● **Problem to work on**
Output the entries exactly. Start at the first line, finish with the line containing "<li>Includes radio buttons, slider", and omit the pictures.

**** Entries supplied

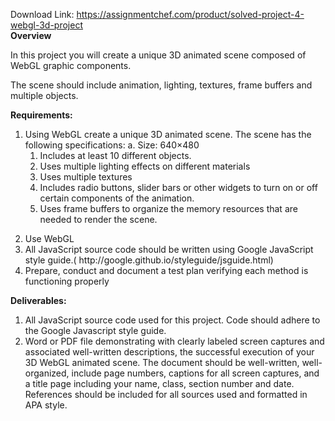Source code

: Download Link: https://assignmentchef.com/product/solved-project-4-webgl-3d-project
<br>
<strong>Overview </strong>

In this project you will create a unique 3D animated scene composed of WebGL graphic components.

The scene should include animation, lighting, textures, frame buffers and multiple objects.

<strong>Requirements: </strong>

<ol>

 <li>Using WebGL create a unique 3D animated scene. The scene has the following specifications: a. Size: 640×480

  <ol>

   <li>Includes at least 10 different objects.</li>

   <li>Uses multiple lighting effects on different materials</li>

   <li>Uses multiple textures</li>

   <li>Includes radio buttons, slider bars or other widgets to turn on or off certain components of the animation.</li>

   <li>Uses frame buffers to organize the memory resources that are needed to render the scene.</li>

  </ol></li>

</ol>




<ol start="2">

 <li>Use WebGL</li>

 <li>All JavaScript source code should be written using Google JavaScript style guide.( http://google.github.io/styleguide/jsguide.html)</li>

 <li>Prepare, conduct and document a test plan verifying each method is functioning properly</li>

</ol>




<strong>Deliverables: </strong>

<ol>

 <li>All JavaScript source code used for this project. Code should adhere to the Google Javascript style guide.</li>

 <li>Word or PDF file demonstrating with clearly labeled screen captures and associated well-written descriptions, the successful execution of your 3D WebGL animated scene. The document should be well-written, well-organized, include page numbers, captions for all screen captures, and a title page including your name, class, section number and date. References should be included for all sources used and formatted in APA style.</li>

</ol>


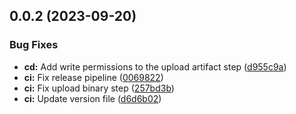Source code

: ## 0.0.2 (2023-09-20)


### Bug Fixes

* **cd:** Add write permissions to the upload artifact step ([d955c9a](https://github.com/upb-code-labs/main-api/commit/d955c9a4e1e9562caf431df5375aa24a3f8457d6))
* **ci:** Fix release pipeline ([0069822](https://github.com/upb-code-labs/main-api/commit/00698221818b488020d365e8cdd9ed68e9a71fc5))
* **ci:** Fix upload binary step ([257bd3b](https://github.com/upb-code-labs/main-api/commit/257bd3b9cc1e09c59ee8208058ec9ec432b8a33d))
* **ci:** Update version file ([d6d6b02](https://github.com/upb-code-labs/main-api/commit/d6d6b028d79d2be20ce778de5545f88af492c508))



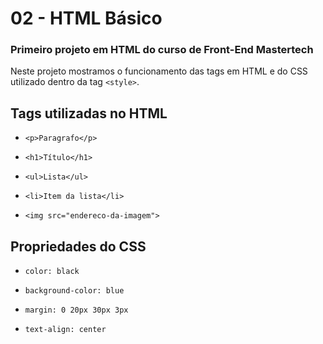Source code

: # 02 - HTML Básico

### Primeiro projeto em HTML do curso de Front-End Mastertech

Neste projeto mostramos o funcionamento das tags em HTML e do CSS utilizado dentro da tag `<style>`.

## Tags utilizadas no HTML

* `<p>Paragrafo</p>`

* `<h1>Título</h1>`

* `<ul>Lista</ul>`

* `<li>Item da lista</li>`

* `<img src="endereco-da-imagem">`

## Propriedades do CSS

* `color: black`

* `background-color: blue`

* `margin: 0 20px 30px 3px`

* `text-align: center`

********

● **Task answer**
Source code

: Download Link: https://assignmentchef.com/product/solved-project-4-webgl-3d-project
<br>
<strong>Overview </strong>

In this project you will create a unique 3D animated scene composed of WebGL graphic components.

The scene should include animation, lighting, textures, frame buffers and multiple objects.

<strong>Requirements: </strong>

<ol>

 <li>Using WebGL create a unique 3D animated scene. The scene has the following specifications: a. Size: 640×480

  <ol>

   <li>Includes at least 10 different objects.</li>

   <li>Uses multiple lighting effects on different materials</li>

   <li>Uses multiple textures</li>

   <li>Includes radio buttons, slider bars or other widgets to turn on or off certain components of the animation.</li>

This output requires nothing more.